Zygosity for all gene results were heterozygous

Low penetrance

P/LP: Pathogenic/Likely Pathogenic

The frequency of an individual having a variants of uncertain significance (VUS), in the absence of a P/LP variant finding, was 41.5% (N=103). VUS results were identified in 61 individual genes, with no instances of duplicate or identical VUS’s. The genes with the most frequent VUSs, in order of frequency of identification, were POLE (N=11), APC (N=8), ATM (N=7), and WRN (N=7).

Pathogenic/likely pathogenic variants were detected across the complete spectrum of participants’ ages; the youngest two were 12 years old at diagnosis (1 SDHA and 1 MUTYH, both heterozygous), and the oldest was age 70 (1 NTHL1 and 1 BARD1, both heterozygous). Notably, a TP53 P/LP variant was identified in a 24-year-old (who did not meet Li-Fraumeni syndrome testing criteria).

Numerically, a P/LP variant was more frequent in higher grade PT (benign 12.1%, borderline 14.5%, malignant 16.7%); however, these differences were not statistically significant (p=0.69).
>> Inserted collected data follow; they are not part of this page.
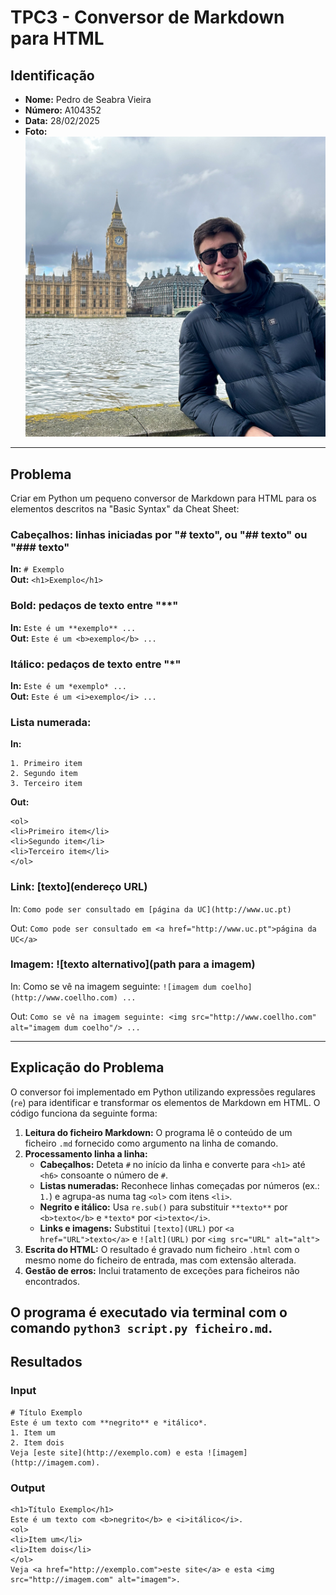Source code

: # TPC3 - Conversor de Markdown para HTML

## Identificação
- **Nome:** Pedro de Seabra Vieira  
- **Número:** A104352  
- **Data:** 28/02/2025
- **Foto:**  
  ![Foto](/assets/img/FotoPerfil.png)

---

## Problema
Criar em Python um pequeno conversor de Markdown para HTML para os elementos descritos na "Basic Syntax" da Cheat Sheet:

### Cabeçalhos: linhas iniciadas por "# texto", ou "## texto" ou "### texto"
**In:** `# Exemplo`  
**Out:** `<h1>Exemplo</h1>`

### Bold: pedaços de texto entre "**"
**In:** `Este é um **exemplo** ...`  
**Out:** `Este é um <b>exemplo</b> ...`

### Itálico: pedaços de texto entre "*"
**In:** `Este é um *exemplo* ...`  
**Out:** `Este é um <i>exemplo</i> ...`

### Lista numerada:
**In:**
```
1. Primeiro item
2. Segundo item
3. Terceiro item
```

**Out:** 
```
<ol>
<li>Primeiro item</li>
<li>Segundo item</li>
<li>Terceiro item</li>
</ol>
```

### Link: [texto](endereço URL)

In: `Como pode ser consultado em [página da UC](http://www.uc.pt)`

Out: `Como pode ser consultado em <a href="http://www.uc.pt">página da UC</a>`

### Imagem: ![texto alternativo](path para a imagem)

In: Como se vê na imagem seguinte: `![imagem dum coelho](http://www.coellho.com) ...`

Out: `Como se vê na imagem seguinte: <img src="http://www.coellho.com" alt="imagem dum coelho"/> ...`

---
## Explicação do Problema
O conversor foi implementado em Python utilizando expressões regulares (`re`) para identificar e transformar os elementos de Markdown em HTML. O código funciona da seguinte forma:
1. **Leitura do ficheiro Markdown:** O programa lê o conteúdo de um ficheiro `.md` fornecido como argumento na linha de comando.
2. **Processamento linha a linha:**
   - **Cabeçalhos:** Deteta `#` no início da linha e converte para `<h1>` até `<h6>` consoante o número de `#`.
   - **Listas numeradas:** Reconhece linhas começadas por números (ex.: `1.`) e agrupa-as numa tag `<ol>` com itens `<li>`.
   - **Negrito e itálico:** Usa `re.sub()` para substituir `**texto**` por `<b>texto</b>` e `*texto*` por `<i>texto</i>`.
   - **Links e imagens:** Substitui `[texto](URL)` por `<a href="URL">texto</a>` e `![alt](URL)` por `<img src="URL" alt="alt">`
3. **Escrita do HTML:** O resultado é gravado num ficheiro `.html` com o mesmo nome do ficheiro de entrada, mas com extensão alterada.
4. **Gestão de erros:** Inclui tratamento de exceções para ficheiros não encontrados.

O programa é executado via terminal com o comando `python3 script.py ficheiro.md`.
---

## Resultados
### Input
```
# Título Exemplo
Este é um texto com **negrito** e *itálico*.  
1. Item um  
2. Item dois  
Veja [este site](http://exemplo.com) e esta ![imagem](http://imagem.com).
```

### Output
```
<h1>Título Exemplo</h1>
Este é um texto com <b>negrito</b> e <i>itálico</i>.
<ol>
<li>Item um</li>
<li>Item dois</li>
</ol>
Veja <a href="http://exemplo.com">este site</a> e esta <img src="http://imagem.com" alt="imagem">.
```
For genes specifically associated with AD conditions, a P/LP variant was also detected in higher frequency with malignant PT (benign 6.6%, borderline 5.8%, malignant 9.5%, p=0.64; Table 4).

Table 4.

Genetic Testing Results, Pathogenic/Likely Pathogenic Variants, by Phyllodes Tumor Grade*.

Benign (N=91) Borderline (N=69) Malignant (N=84)
P/LP variant, N (%) 11 (12.1%) 10 (14.5%) 14 (16.7%)
P/LP variant, autosomal dominant, N (%) 6 (6.6%) 4 (5.8%) 8 (9.5%)
VUS only, N (%) 32 (35.2%) 32 (46.4%) 37 (44.0%)
*

Excludes four women with unknown phyllodes grade

P/LP: Pathogenic/Likely Pathogenic; VUS: Variant of Uncertain Significance

Chi-square test for any difference: (12.1% vs. 14.5% vs. 16.7%, p=0.69)

Pairwise testing for difference between tumor grades:

Benign vs. borderline (12.1% vs. 14.5%, p=0.66)

Benign vs. malignant (12.1% vs. 16.7%, p=0.39)

Borderline vs. malignant (14.55 vs. 16.7%, p=0.71)

Based on family history, 23.8% of women (N=59) in the overall cohort met NCCN criteria (v1.2022) for germline genetic testing. There was no significant difference in the P/LP variant rate for those eligible for genetic testing based on NCCN guidelines, as compared to those who were ineligible (17.0% [N=10/59] vs. 13.8% [N=26/189], p=0.54). On multivariable analysis, presence of a P/LP variant was not associated with age at diagnosis (OR=1.00, p=0.95), NCCN genetic testing eligibility (OR=1.06, p=0.93), or PT type (malignant vs. benign, OR=1.07, p=0.72; Table 5).

Table 5.

Adjusted Logistic Regression Model for Identification of a Pathogenic/Likely Pathogenic Mutation. (N=212)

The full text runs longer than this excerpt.